< Exodus 39 >

1 Zij maakten ook ambtsklederen, om in het heilige te dienen, van hemelsblauw, en purper, en scharlaken; ook maakten zij de heilige klederen, die voor Aaron waren, gelijk de HEERE aan Mozes geboden had.
They made woven clothing from blue, purple, and crimson thread for serving in the sanctuary. They also made holy clothing garments for Aaron, as the Lord had ordered Moses to do.
2 Aldus maakte hij den efod, van goud, hemelsblauw en purper, en scharlaken, en fijn getweernd linnen.
They made the ephod of finely-woven linen embroidered with gold, and with blue, purple, and crimson thread.
3 En zij rekten uit de dunne platen van goud, en sneden het tot draden, om te doen in het midden van het hemelsblauw, en in het midden van het purper, en in het midden van het scharlaken, en in het midden van het fijn linnen, van het allerkunstelijkste werk.
They hammered out thin sheets of gold and cut threads from them to weave in with the blue, purple, and scarlet thread, together with fine linen, all skillfully worked.
4 Zij maakten samenvoegende schouderbanden daaraan; aan deszelfs beide einden werd hij samengevoegd.
Two shoulder pieces were attached to the front and back pieces.
5 En de kunstelijke riem zijns efods, die daarop was, was gelijk zijn werk, van hetzelfde, van goud, van hemelsblauw, en purper, en scharlaken, en fijn getweernd linnen, gelijk als de HEERE aan Mozes bevolen had.

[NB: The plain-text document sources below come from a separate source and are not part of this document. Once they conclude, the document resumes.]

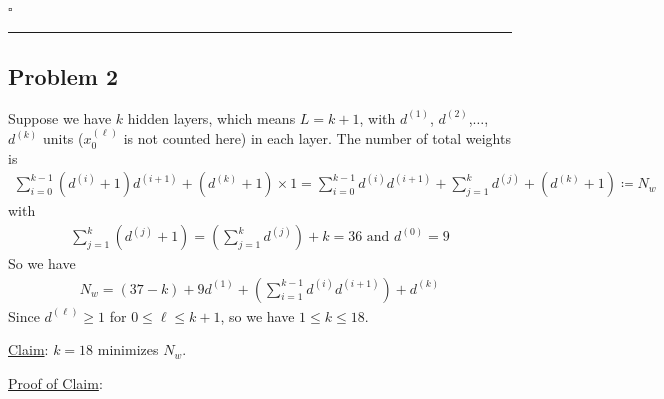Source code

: \documentclass[12pt]{article}
\newcommand*{\QEDB}{\hfill\ensuremath{\square}}
\newcommand{\ParTh}[1]{\left(#1\right)}
\newcommand{\horrule}[1]{\rule{\linewidth}{#1}}
\begin{document}
\QEDB

\horrule{0.5pt}

\subsection*{Problem 2}

Suppose we have $k$ hidden layers, which means $L=k+1$, with $d^{\ParTh{1}}$, $d^{\ParTh{2}}$,$\ldots$, $d^{\ParTh{k}}$ units ($x^{\ParTh{\ell}}_0$ is not counted here) in each layer. The number of total weights is
\begin{align}
\sum_{i=0}^{k-1}\ParTh{d^{\ParTh{i}}+1}d^{\ParTh{i+1}}+\ParTh{d^{\ParTh{k}}+1}\times1=\sum_{i=0}^{k-1}d^{\ParTh{i}}d^{\ParTh{i+1}}+\sum_{j=1}^{k}d^{\ParTh{j}}+\ParTh{d^{\ParTh{k}}+1}\coloneqq N_w
\end{align}
with
\begin{align}
\sum_{j=1}^{k}\ParTh{d^{\ParTh{j}}+1}=\ParTh{\sum_{j=1}^{k}d^{\ParTh{j}}}+k=36\text{ and }d^{\ParTh{0}}=9
\end{align}
So we have
\begin{align}
N_w=\ParTh{37-k}+9d^{\ParTh{1}}+\ParTh{\sum_{i=1}^{k-1}d^{\ParTh{i}}d^{\ParTh{i+1}}}+d^{\ParTh{k}}
\end{align}
Since $d^{\ParTh{\ell}}\geq1$ for $0\leq\ell\leq k+1$, so we have $1\leq k\leq18$.

\underline{Claim}: $k=18$ minimizes $N_w$.

\underline{Proof of Claim}:
\end{document}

The waistband of the ephod was one piece made in the same way, using gold thread, with blue, purple, and crimson thread, and with finely-woven linen, as the Lord had ordered Moses to do.
6 Zij bereidden ook de sardonixstenen, omvat in gouden kastjes, als zegelgravering gegraveerd, met de namen der zonen van Israel.
They placed the onyx stones in ornamental gold settings, engraved with the names of the Israelite tribes in the same way a jeweler engraves a personal seal.
7 En hij zette ze op de schouderbanden des efods, tot stenen der gedachtenis voor de kinderen Israels, gelijk de HEERE aan Mozes geboden had.
They attached both stones to the shoulder pieces of the ephod as reminders for the Israelite tribes, as the Lord had ordered Moses to do.
8 Hij maakte ook den borstlap van het allerkunstelijkste werk, gelijk het werk des efods, van goud, hemelsblauw, en purper, en scharlaken, en fijn getweernd linnen.
They also made a breastpiece for decisions in the same skilful way as the ephod, to be used in determining the Lord's will. They made it using gold thread, with blue, purple, and crimson thread, and with finely-woven linen.
9 Hij was vierkant; zij maakten den borstlap dubbel; een span was zijn lengte, en een span was zijn breedte, dubbel zijnde.
It was square when folded, measuring around nine inches in length and width.
10 En zij vulden daarin vier rijen stenen: een rij van een Sardis, een Topaas en een Karbonkel; dit is de eerste rij.
They attached an arrangement of precious stones in four rows as follows. In the first row carnelian, peridot, and emerald.
11 En de tweede rij van een Smaragd, een Saffier en een Diamant.
In the second row turquoise, lapis lazuli, and sardonyx.
12 En de derde rij van een Hyacint, Agaat, en Amethist.
In the third row jacinth, agate, and amethyst.
13 En de vierde rij van een Turkoois, en een Sardonix, en een Jaspis; omvat in gouden kastjes in hun vullingen.
In the fourth row topaz, beryl, and jasper. They were all placed in ornamental gold settings.
14 Deze stenen nu, met de namen der zonen van Israel, waren twaalf, met hun namen, met zegelgravering; ieder met zijn naam, naar de twaalf stammen.
Each of the twelve stones were engraved like a personal seal with the name of one of the twelve Israelites tribes and represented them.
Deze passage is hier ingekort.